Phylogenetic tree analysis of IL-1β amino acid sequences of large yellow croaker and some related fish using the neighbor-joining method The values at the forks indicate the percentage of trees in which this grouping occurred after bootstrapping the data (1 000 replicates; shown only when >60%). Scale bar shows number of substitutions per base. Accession numbers of sequences are provided in Table 1.

Figure 3

QPCR analysis of the relative mRNA expression of LcIL-1β in different tissues of healthy (A) and V. alginolyticus-challenged large yellow croaker (B-I) A: tissue expression profile of LcIL-1β in healthy fish. L: liver; HK: head kidney; S: spleen; TK: trunk kidney; B: brain; H: heart; G: gill; I: intestine. Results from three fish are expressed as means±SEM. *: P<0.05 versus PBS group.

Figure 4

Prokaryotic expression, purification and refolding of rLcIL-1β A: Bacterial lysates were electrophoresed on 12% SDS-PAGE gels.

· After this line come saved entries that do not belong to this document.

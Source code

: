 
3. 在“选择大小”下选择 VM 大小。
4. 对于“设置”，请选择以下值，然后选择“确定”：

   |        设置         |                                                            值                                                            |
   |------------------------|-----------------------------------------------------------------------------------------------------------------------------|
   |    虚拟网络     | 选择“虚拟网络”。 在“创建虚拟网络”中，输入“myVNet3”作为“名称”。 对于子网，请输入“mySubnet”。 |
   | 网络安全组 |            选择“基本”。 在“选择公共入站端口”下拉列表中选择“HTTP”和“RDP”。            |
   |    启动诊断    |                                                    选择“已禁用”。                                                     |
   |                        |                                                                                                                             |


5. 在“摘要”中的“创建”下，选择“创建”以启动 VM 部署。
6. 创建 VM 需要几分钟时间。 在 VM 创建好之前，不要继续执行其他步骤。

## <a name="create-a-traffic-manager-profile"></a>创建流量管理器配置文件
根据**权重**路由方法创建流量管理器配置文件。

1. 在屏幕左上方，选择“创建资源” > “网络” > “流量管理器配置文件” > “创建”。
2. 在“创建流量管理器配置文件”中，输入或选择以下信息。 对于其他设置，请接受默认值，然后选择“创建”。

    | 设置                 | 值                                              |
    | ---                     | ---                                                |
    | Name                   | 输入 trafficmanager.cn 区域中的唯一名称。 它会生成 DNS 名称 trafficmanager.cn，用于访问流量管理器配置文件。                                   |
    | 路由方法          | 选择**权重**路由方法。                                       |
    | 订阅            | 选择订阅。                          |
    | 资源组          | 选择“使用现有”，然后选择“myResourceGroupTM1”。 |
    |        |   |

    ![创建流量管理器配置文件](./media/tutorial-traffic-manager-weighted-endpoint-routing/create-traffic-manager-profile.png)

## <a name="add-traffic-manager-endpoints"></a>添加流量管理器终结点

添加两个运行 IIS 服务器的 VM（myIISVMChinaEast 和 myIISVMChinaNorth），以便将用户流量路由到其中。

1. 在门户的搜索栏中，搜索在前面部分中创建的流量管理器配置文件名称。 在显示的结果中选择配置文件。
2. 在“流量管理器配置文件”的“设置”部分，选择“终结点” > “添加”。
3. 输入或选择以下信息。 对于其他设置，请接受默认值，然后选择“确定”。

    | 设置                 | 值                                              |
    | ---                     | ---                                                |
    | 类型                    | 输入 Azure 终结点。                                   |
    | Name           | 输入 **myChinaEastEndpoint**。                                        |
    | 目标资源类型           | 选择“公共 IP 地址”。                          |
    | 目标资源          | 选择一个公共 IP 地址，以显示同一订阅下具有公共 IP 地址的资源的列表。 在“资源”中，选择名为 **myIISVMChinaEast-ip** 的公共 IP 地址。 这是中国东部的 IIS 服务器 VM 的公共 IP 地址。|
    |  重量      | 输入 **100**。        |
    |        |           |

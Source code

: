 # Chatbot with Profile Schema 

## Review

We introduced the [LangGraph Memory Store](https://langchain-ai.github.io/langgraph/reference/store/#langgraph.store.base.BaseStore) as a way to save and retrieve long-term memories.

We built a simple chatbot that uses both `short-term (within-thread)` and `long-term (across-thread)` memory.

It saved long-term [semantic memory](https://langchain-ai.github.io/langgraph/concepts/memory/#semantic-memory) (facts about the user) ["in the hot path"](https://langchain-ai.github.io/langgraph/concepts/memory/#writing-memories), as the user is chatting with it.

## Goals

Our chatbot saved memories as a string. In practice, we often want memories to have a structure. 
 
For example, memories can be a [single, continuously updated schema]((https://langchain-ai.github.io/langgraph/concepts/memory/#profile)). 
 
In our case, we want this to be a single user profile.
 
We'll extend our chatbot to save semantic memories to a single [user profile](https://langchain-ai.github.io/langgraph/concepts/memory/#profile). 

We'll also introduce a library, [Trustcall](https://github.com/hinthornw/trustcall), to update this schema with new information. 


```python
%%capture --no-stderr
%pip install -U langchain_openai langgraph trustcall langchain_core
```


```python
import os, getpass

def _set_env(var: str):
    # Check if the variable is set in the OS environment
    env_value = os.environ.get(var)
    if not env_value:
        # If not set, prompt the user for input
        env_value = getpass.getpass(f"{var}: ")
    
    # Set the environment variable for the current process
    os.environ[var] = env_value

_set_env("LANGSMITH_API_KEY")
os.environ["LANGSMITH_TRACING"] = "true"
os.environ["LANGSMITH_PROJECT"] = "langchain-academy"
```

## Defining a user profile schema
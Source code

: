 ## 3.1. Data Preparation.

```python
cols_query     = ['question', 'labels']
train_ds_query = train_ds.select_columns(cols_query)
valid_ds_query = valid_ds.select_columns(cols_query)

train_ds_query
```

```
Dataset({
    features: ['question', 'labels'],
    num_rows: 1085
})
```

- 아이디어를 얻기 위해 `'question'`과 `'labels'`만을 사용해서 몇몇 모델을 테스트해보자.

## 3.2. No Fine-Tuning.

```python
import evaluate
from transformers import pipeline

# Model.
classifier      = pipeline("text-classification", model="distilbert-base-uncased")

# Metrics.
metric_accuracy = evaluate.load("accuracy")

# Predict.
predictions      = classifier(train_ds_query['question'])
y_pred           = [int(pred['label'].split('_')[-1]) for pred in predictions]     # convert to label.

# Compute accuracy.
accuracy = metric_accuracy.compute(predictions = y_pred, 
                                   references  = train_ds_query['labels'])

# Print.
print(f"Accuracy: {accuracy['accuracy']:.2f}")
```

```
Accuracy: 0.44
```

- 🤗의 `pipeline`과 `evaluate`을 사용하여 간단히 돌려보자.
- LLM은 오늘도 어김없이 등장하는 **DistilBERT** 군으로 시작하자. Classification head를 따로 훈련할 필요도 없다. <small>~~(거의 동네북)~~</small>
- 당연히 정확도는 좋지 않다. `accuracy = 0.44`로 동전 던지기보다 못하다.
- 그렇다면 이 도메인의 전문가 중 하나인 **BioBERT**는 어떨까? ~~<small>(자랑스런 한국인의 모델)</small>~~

Lane M: protein marker; 1: E. coli BL21 (DE3) transformed with pET28a after IPTG induction; 2: E. coli BL21 (DE3) transformed with pET28a-LcIL-1β before IPTG induction; 3: E. coli BL21 (DE3) transformed with pET28a-LcIL-1β after IPTG induction. B: His affinity chromatography purification of rLcIL-1β using His Trap^TM FF Crude column. C: Refolding of rLcIL-1β using urea gradient gel filtration on a Superdex 75 column. D: SDS-PAGE analysis of peaks in B and C. Lane M: protein marker; Lane 1: peak 1; 2: peak 2; 3: peak 3.

Figure 5

Effect of different doses of rLcIL-1β on the survival rate of V. alginolyticus-infected large yellow croaker Fish (20 in each group) were i.p.injected with V. alginolyticus (6.5×10⁴ CFU/g). At 0.5 hpi, 0.001, 0.01 or 0.1 µg/g rLcIL-1β was i.p.injected into fish, respectively. The control group received an equal volume of PBS. Fish were monitored for signs of sickness and mortality every 24 h for 9 days. Group survival rates for each treatment were analyzed by the Log-rank test. *: P<0.05 versus PBS-treated group.

Figure 6

Effect of different doses of rLcIL-1β on bacterial loads in immune tissues and blood of large yellow croaker Fish (6 in each group) were i.p.-injected with V. alginolyticus (6.5×10⁴ CFU/g) and received 0.001, 0.01 or 0.1 µg/g of rLcIL-1β at 0.5 hpi, respectively. The control group received an equal volume of PBS. Fish were euthanized at 72 h post treatment of rLcIL-1β. Liver, spleen, kidney, and blood samples were collected. Homogenates and blood were cultured on TCBS agar plates. Colony numbers were normalized to volume (0.1 mL for blood) and tissue weight (0.1 g for liver, spleen and kidney). *: P<0.05 versus PBS-treated group.

Figure 7

Effect of rLcIL-1β on MO/MΦ chemotaxis, phagocytosis and bactericidal activity A: Dose-response relationship of refolded rLcIL-1β to attract large yellow croaker MO/MΦ. Denatured rLcIL-1β and BSA were used as controls. B: Fluorescence images of phagocytosis of FITC-DH5α in MO/MΦ treated with rLcIL-1β. Histogram represents mean fluorescence intensity (MFI) percentage of bacteria engulfed by cells. Magnification ratio: 400X. C: Plates display survival V. alginolyticus from MO/MΦ treated with rLcIL-1β. Histogram demonstrates effects of rLcIL-1β on bacterial killing. Data are representative of at least three independent experiments. *: P<0.05 versus PBS-treated group.